● **Problem description**
Across the entries below, how many lines include "radical"? Give the number and nothing else.

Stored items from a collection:
···
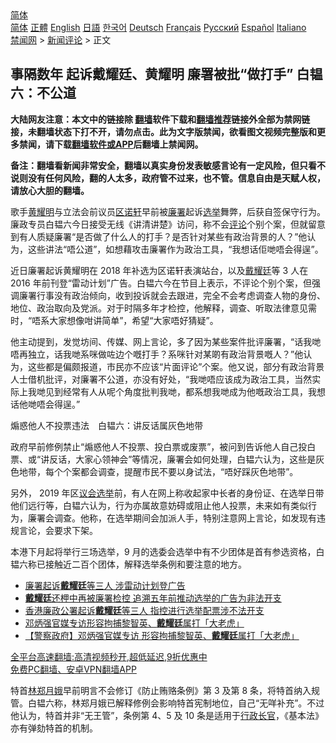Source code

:  <!-- 面包屑导航 --> <div class="breadcrumb"><!-- GTranslate: https://gtranslate.io/ -->  <div class="switcher notranslate">  <div class="selected">  <a href="#" onclick="return false;"> 简体</a>  </div>  <div class="option">  <a href="https://www.bannedbook.org" onclick="doGTranslate('zh-CN|zh-CN');jQuery('div.switcher div.selected a').html(jQuery(this).html());return false;" title="简体中文" class="nturl selected"> 简体</a>  <a href="https://www.bannedbook.org/zh-tw/" onclick="doGTranslate('zh-CN|zh-TW');jQuery('div.switcher div.selected a').html(jQuery(this).html());return false;" title="繁體中文" class="nturl"> 正體</a>  <a href="https://www.bannedbook.org/en/" onclick="doGTranslate('zh-CN|en');jQuery('div.switcher div.selected a').html(jQuery(this).html());return false;" title="English" class="nturl"> English</a>  <a href="https://www.bannedbook.org/ja/" onclick="doGTranslate('zh-CN|ja');jQuery('div.switcher div.selected a').html(jQuery(this).html());return false;" title="日本語" class="nturl"> 日語</a>  <a href="https://www.bannedbook.org/ko/" onclick="doGTranslate('zh-CN|ko');jQuery('div.switcher div.selected a').html(jQuery(this).html());return false;" title="한국어" class="nturl"> 한국어</a>  <a href="https://www.bannedbook.org/de/" onclick="doGTranslate('zh-CN|de');jQuery('div.switcher div.selected a').html(jQuery(this).html());return false;" title="Deutsch" class="nturl"> Deutsch</a>  <a href="https://www.bannedbook.org/fr/" onclick="doGTranslate('zh-CN|fr');jQuery('div.switcher div.selected a').html(jQuery(this).html());return false;" title="Français" class="nturl"> Français</a>  <a href="https://www.bannedbook.org/ru/" onclick="doGTranslate('zh-CN|ru');jQuery('div.switcher div.selected a').html(jQuery(this).html());return false;" title="Русский" class="nturl"> Русский</a>  <a href="https://www.bannedbook.org/es/" onclick="doGTranslate('zh-CN|es');jQuery('div.switcher div.selected a').html(jQuery(this).html());return false;" title="Español" class="nturl"> Español</a>  <a href="https://www.bannedbook.org/it/" onclick="doGTranslate('zh-CN|it');jQuery('div.switcher div.selected a').html(jQuery(this).html());return false;" title="Italiano" class="nturl"> Italiano</a>  </div>  </div>      <div class='breadcrumb-sub'><!-- Breadcrumb NavXT 6.3.0 --> <a href="https://www.bannedbook.org/" class="home">禁闻网</a> &gt; <a href="https://www.bannedbook.org/bnews/comments/" class="category">新闻评论</a> &gt; 正文</div></div><h2>事隔数年 起诉戴耀廷、黄耀明 廉署被批“做打手” 白韫六：不公道</h2> <p class="notice"><b>大陆网友注意：本文中的链接除 <a href="https://github.com/bannedbook/fanqiang" >翻墙</a>软件下载和<a href="https://github.com/killgcd/justmysocks/blob/master/README.md">翻墙推荐</a>链接外全部为禁网链接，未翻墙状态下打不开，请勿点击。此为文字版禁闻，欲看图文视频完整版和更多禁闻，请下载<a href="https://github.com/bannedbook/fanqiang">翻墙软件或APP</a>后翻墙上禁闻网。</p><p>备注：翻墙看新闻非常安全，翻墙以真实身份发表敏感言论有一定风险，但只看不说则没有任何风险，翻的人太多，政府管不过来，也不管。信息自由是天赋人权，请放心大胆的翻墙。</b></p>  <div class="entry">  <p>歌手<a href="https://www.bannedbook.org/bnews/tag/%E9%BB%84%E8%80%80%E6%98%8E/" class="st_tag internal_tag" rel="tag" title="标签 黄耀明 下的日志">黄耀明</a>与立法会前议员<a href="https://www.bannedbook.org/bnews/tag/%E5%8C%BA%E8%AF%BA%E8%BD%A9/" class="st_tag internal_tag" rel="tag" title="标签 区诺轩 下的日志">区诺轩</a>早前被<a href="https://www.bannedbook.org/bnews/tag/%e5%bb%89%e7%bd%b2/" class="st_tag internal_tag" rel="tag" title="标签 廉署 下的日志">廉署</a>起诉<a href="https://www.bannedbook.org/bnews/tag/%e9%80%89%e4%b8%be/" class="st_tag internal_tag" rel="tag" title="标签 选举 下的日志">选举</a>舞弊，后获自签保守行为。廉政专员白韫六今日接受无线《讲清讲楚》访问，称不会<span class='wp_keywordlink_affiliate'><a href="https://www.bannedbook.org/bnews/comments/" title="新闻评论" target="_blank">评论</a></span>个别个案，但就留意到有人质疑廉署“是否做了什么人的打手？是否针对某些有政治背景的人？”他认为，这些讲法“唔公道”，如想藉攻击廉署作为政治工具，“我想话佢哋唔会得逞”。</p> <p>近日廉署起诉黄耀明在 2018 年补选为区诺轩表演站台，以及<a href="https://www.bannedbook.org/bnews/tag/%e6%88%b4%e8%80%80%e5%bb%b7/" class="st_tag internal_tag" rel="tag" title="标签 戴耀廷 下的日志">戴耀廷</a>等 3 人在 2016 年前刊登“雷动计划”广告。白韫六今在节目上表示，不评论个别个案，但强调廉署行事没有政治倾向，收到投诉就会去跟进，完全不会考虑调查人物的身份、地位、政治取向及党派。对于时隔多年才检控，他解释，调查、听取法律意见需时，“唔系大家想像咁讲简单”，希望“大家唔好猜疑”。</p>  <p>他主动提到，发觉坊间、传媒、网上言论，多了因为某些案件批评廉署，“话我哋唔再独立，话我哋系咪做咗边个嘅打手？系咪针对某啲有政治背景嘅人？”他认为，这些都是偏颇报道，市民亦不应该“片面评论”个案。他又说，部分有政治背景人士借机批评，对廉署不公道，亦没有好处，“我哋唔应该成为政治工具，当然实际上我哋见到经常有人从呢个角度批判我哋，都系想我哋成为他嘅政治工具，我想话他哋唔会得逞。”</p> <p>煽惑他人不投票违法　白韫六：讲反话属灰色地带</p>  <p>政府早前修例禁止“煽惑他人不投票、投白票或废票”，被问到告诉他人自己投白票、或“讲反话，大家心领神会”等情况，廉署会如何处理，白韫六认为，这些是灰色地带，每个个案都会调查，提醒市民不要以身试法，“唔好踩灰色地带”。</p> <p>另外， 2019 年区<a href="https://www.bannedbook.org/bnews/tag/%E8%AE%AE%E4%BC%9A%E9%80%89%E4%B8%BE/" class="st_tag internal_tag" rel="tag" title="标签 议会选举 下的日志">议会选举</a>前，有人在网上称收起家中长者的身份证、在选举日带他们远行等，白韫六认为，行为亦属故意妨碍或阻止他人投票，未来如有类似行为，廉署会调查。他称，在选举期间会加派人手，特别注意网上言论，如发现有违规言论，会要求下架。</p>  <p>本港下月起将举行三场选举，9 月的选委会选举中有不少团体是首有参选资格，白韫六称已接触近二百个团体，解释选举条例和要注意的地方。</p> <ul class='op-related-articles' title='相关阅读'> <li><a href='https://www.bannedbook.org/bnews/headline/20210726/1594468.html' target='_blank'>廉署起诉<b>戴耀廷</b>等三人 涉雷动计划登广告</a></li> <li><a href='https://www.bannedbook.org/bnews/taiwannews/20210726/1594456.html' target='_blank'><b>戴耀廷</b>还柙中再被廉署检控 追溯五年前推动选举的广告为非法开支</a></li> <li><a href='https://www.bannedbook.org/bnews/headline/20210726/1594446.html' target='_blank'>香港廉政公署起诉<b>戴耀廷</b>等三人 指控进行选举配票涉不法开支</a></li> <li><a href='https://www.bannedbook.org/bnews/baitai/20210628/1576196.html' target='_blank'>邓炳强官媒专访形容拘捕黎智英、<b>戴耀廷</b>属打「大老虎」</a></li> <li><a href='https://www.bannedbook.org/bnews/headline/20210628/1576078.html' target='_blank'>【警察政府】邓炳强官媒专访 形容拘捕黎智英、<b>戴耀廷</b>属打「大老虎」</a></li> </ul> <p class="texttj"> <a href="https://github.com/bannedbook/fanqiang/wiki/V2ray%E6%9C%BA%E5%9C%BA" target="_blank">全平台高速翻墙:高清视频秒开,超低延迟,9折优惠中</a><br/> <a href="https://github.com/bannedbook/fanqiang/wiki/%E7%A6%81%E9%97%BB%E7%BD%91%E5%AE%89%E5%8D%93%E7%BF%BB%E5%A2%99%E6%96%B0%E9%97%BBAPP" target="_blank">免费PC翻墙、安卓VPN翻墙APP</a></p> <p>特首<a href="https://www.bannedbook.org/bnews/tag/%e6%9e%97%e9%83%91%e6%9c%88%e5%a8%a5/" class="st_tag internal_tag" rel="tag" title="标签 林郑月娥 下的日志">林郑月娥</a>早前明言不会修订《防止贿赂条例》第 3 及第 8 条，将特首纳入规管。白韫六称，林郑月娥已解释修例会影响特首宪制地位，自己“无咩补充”。不过他认为，特首并非“无王管”，条例第 4、5 及 10 条是适用于<a href="https://www.bannedbook.org/bnews/tag/%e8%a1%8c%e6%94%bf%e9%95%bf%e5%ae%98/" class="st_tag internal_tag" rel="tag" title="标签 行政长官 下的日志">行政长官</a>，《基本法》亦有弹劾特首的机制。<br />  </p><a name='sharetosocial'></a>  <div style="margin-bottom:5px;padding-bottom:5px;clear:both"> <div id="archive-pix-1" class="banner-ads"> <!-- AuctionX Display platform tag START --> <div id="26318x728x90x621x_ADSLOT2" clicktrack="%%CLICK_URL_ESC%%"></div> <!-- AuctionX Display platform tag END --> </div> <div id="archive-pix-2" class="banner-ads"> <!-- AuctionX Display platform tag START --> <div id="26315x300x250x621x_ADSLOT2" clicktrack="%%CLICK_URL_ESC%%"></div> <!-- AuctionX Display platform tag END --> </div> </div>  <div id="archive-pix-1" class="banner-ads"> <!-- AuctionX Display platform tag START --> <div id="26318x728x90x621x_ADSLOT3" clicktrack="%%CLICK_URL_ESC%%"></div> <!-- AuctionX Display platform tag END --> </div> </div><!--END ENTRY--> 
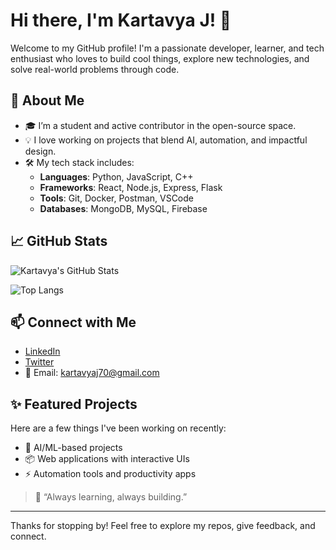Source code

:# Hi there, I'm Kartavya J! 👋

Welcome to my GitHub profile! I'm a passionate developer, learner, and tech enthusiast who loves to build cool things, explore new technologies, and solve real-world problems through code.

## 🚀 About Me

- 🎓 I’m a student and active contributor in the open-source space.
- 💡 I love working on projects that blend AI, automation, and impactful design.
- 🛠️ My tech stack includes:
  - **Languages**: Python, JavaScript, C++
  - **Frameworks**: React, Node.js, Express, Flask
  - **Tools**: Git, Docker, Postman, VSCode
  - **Databases**: MongoDB, MySQL, Firebase

## 📈 GitHub Stats

![Kartavya's GitHub Stats](https://github-readme-stats.vercel.app/api?username=ItsKartavyaJ&show_icons=true&theme=radical)

![Top Langs](https://github-readme-stats.vercel.app/api/top-langs/?username=ItsKartavyaJ&layout=compact&theme=radical)

## 📫 Connect with Me

- [LinkedIn](https://www.linkedin.com/in/itiskartavyajain/)
- [Twitter](https://x.com/kartavyaj70)
- 📧 Email: kartavyaj70@gmail.com

## ✨ Featured Projects

Here are a few things I've been working on recently:
- 🧠 AI/ML-based projects
- 📦 Web applications with interactive UIs
- ⚡ Automation tools and productivity apps

> 🌱 “Always learning, always building.”

---

Thanks for stopping by! Feel free to explore my repos, give feedback, and connect.


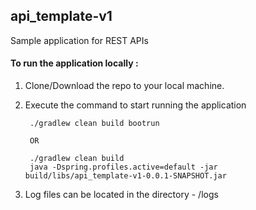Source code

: ## api_template-v1

Sample application for REST APIs

#### To run the application locally :

1) Clone/Download the repo to your local machine.

2) Execute the command to start running the application

        ./gradlew clean build bootrun
        
        OR 
        
        ./gradlew clean build
        java -Dspring.profiles.active=default -jar build/libs/api_template-v1-0.0.1-SNAPSHOT.jar
        
3) Log files can be located in the directory - /logs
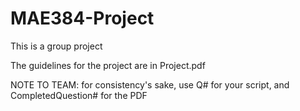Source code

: # MAE384-Project
This is a group project

The guidelines for the project are in Project.pdf


NOTE TO TEAM: for consistency's sake, use Q# for your script, and CompletedQuestion# for the PDF
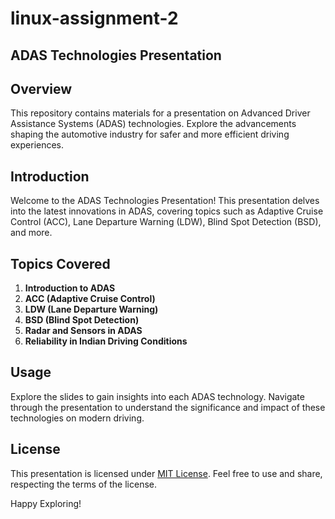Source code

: # linux-assignment-2
## ADAS Technologies Presentation

## Overview
This repository contains materials for a presentation on Advanced Driver Assistance Systems (ADAS) technologies. Explore the advancements shaping the automotive industry for safer and more efficient driving experiences.

## Introduction
Welcome to the ADAS Technologies Presentation! This presentation delves into the latest innovations in ADAS, covering topics such as Adaptive Cruise Control (ACC), Lane Departure Warning (LDW), Blind Spot Detection (BSD), and more.

## Topics Covered
1. **Introduction to ADAS**
2. **ACC (Adaptive Cruise Control)**
3. **LDW (Lane Departure Warning)**
4. **BSD (Blind Spot Detection)**
5. **Radar and Sensors in ADAS**
6. **Reliability in Indian Driving Conditions**

## Usage
Explore the slides to gain insights into each ADAS technology. Navigate through the presentation to understand the significance and impact of these technologies on modern driving.

## License
This presentation is licensed under [MIT License](LICENSE). Feel free to use and share, respecting the terms of the license.

Happy Exploring!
···
● **Solution for this task**
2